### Activity
Your answer should be one number, the count of lines in the listing below containing the word "currently".

### Data for analysis
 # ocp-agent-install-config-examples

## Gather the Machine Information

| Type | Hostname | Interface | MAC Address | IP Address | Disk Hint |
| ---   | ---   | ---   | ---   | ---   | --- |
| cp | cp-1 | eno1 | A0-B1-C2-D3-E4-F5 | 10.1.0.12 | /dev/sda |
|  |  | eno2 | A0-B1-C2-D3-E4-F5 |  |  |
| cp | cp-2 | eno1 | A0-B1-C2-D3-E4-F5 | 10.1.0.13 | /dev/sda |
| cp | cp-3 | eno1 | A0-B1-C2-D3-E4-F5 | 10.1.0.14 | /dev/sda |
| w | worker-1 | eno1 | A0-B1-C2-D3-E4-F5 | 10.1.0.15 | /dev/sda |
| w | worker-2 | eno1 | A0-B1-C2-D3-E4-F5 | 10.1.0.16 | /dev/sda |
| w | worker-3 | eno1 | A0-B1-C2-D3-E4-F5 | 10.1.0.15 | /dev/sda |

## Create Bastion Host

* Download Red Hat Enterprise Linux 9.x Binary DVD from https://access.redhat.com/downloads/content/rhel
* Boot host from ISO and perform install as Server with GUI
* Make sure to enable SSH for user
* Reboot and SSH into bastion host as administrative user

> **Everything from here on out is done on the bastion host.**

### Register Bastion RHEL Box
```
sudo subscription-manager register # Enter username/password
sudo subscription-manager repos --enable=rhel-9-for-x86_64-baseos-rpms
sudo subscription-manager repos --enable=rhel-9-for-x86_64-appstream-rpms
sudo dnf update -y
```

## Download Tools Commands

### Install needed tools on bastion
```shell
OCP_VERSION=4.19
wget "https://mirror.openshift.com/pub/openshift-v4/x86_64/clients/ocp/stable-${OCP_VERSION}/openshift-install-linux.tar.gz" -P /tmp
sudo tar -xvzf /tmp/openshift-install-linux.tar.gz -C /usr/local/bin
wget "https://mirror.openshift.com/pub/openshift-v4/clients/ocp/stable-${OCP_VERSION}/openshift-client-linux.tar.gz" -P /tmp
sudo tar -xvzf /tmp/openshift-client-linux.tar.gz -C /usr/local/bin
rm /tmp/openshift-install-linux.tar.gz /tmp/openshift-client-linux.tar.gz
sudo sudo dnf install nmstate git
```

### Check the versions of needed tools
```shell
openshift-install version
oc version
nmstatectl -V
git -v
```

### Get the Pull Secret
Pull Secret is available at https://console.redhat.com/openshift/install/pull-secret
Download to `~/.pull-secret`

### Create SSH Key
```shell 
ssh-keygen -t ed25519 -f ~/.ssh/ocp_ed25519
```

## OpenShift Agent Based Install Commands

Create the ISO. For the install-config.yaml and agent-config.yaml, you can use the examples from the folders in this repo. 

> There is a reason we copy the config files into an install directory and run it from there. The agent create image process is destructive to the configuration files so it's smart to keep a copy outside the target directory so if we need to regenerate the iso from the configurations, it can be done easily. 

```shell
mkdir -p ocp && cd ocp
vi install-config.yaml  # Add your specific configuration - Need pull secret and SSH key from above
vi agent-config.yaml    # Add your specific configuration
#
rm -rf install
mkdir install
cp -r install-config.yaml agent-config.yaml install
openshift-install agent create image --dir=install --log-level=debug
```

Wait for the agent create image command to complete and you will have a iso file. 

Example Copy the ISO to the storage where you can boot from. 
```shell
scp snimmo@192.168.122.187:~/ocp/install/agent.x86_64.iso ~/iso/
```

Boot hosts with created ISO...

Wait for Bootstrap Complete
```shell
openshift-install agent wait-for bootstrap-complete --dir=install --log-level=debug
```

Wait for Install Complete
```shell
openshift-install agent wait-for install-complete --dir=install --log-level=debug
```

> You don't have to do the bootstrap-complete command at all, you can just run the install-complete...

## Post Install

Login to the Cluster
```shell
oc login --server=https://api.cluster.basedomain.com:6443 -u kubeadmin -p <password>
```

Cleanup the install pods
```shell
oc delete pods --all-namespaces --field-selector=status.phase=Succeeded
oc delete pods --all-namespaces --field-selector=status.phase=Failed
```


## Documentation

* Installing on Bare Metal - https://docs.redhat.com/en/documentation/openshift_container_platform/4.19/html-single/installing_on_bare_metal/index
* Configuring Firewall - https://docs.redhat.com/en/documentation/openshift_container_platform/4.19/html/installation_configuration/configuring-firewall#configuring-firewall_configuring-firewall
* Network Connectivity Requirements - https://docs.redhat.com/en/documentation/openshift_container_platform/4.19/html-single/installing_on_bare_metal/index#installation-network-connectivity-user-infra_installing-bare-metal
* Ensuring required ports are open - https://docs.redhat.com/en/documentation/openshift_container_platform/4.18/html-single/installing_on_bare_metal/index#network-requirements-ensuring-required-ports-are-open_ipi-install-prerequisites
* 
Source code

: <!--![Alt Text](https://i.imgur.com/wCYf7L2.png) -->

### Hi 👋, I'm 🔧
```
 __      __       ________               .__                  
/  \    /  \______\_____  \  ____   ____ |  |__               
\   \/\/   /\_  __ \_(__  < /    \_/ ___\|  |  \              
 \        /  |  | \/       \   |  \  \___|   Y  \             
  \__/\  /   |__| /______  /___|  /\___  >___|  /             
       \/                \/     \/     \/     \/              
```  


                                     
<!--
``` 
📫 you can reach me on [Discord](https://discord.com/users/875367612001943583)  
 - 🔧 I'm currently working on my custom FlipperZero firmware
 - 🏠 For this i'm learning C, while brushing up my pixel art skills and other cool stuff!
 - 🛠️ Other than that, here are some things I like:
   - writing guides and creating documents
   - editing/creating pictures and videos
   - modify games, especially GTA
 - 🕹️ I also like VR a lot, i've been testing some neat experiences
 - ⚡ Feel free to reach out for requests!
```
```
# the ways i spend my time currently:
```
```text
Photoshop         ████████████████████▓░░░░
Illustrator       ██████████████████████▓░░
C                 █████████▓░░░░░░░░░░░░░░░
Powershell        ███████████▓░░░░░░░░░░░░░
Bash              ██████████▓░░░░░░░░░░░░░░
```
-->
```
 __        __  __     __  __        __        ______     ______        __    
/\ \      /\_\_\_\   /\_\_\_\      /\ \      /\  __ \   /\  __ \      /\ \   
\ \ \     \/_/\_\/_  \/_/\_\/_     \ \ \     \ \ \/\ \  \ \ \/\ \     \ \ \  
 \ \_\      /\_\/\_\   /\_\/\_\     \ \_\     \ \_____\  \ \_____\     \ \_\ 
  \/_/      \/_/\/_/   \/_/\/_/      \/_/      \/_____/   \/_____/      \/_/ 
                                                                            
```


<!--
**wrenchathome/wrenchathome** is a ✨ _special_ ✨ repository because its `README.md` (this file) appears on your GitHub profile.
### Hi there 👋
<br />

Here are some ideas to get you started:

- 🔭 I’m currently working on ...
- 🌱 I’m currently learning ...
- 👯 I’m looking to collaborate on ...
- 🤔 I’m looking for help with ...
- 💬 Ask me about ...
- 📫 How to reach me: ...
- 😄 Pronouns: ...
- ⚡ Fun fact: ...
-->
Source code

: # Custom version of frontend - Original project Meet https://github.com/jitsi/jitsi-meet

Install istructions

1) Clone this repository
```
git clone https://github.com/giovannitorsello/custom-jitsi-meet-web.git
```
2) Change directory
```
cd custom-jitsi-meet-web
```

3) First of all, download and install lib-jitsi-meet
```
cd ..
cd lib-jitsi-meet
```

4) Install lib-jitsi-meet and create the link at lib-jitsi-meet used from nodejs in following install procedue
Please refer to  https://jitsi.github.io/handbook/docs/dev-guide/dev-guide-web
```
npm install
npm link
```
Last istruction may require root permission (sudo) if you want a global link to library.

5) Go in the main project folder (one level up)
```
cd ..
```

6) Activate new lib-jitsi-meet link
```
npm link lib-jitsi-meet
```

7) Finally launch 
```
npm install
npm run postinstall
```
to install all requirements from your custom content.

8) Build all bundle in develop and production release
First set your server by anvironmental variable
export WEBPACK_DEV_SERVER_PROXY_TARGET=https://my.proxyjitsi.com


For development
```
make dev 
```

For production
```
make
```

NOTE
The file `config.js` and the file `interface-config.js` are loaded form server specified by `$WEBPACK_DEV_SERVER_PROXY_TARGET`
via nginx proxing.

### Solution to this exercise
4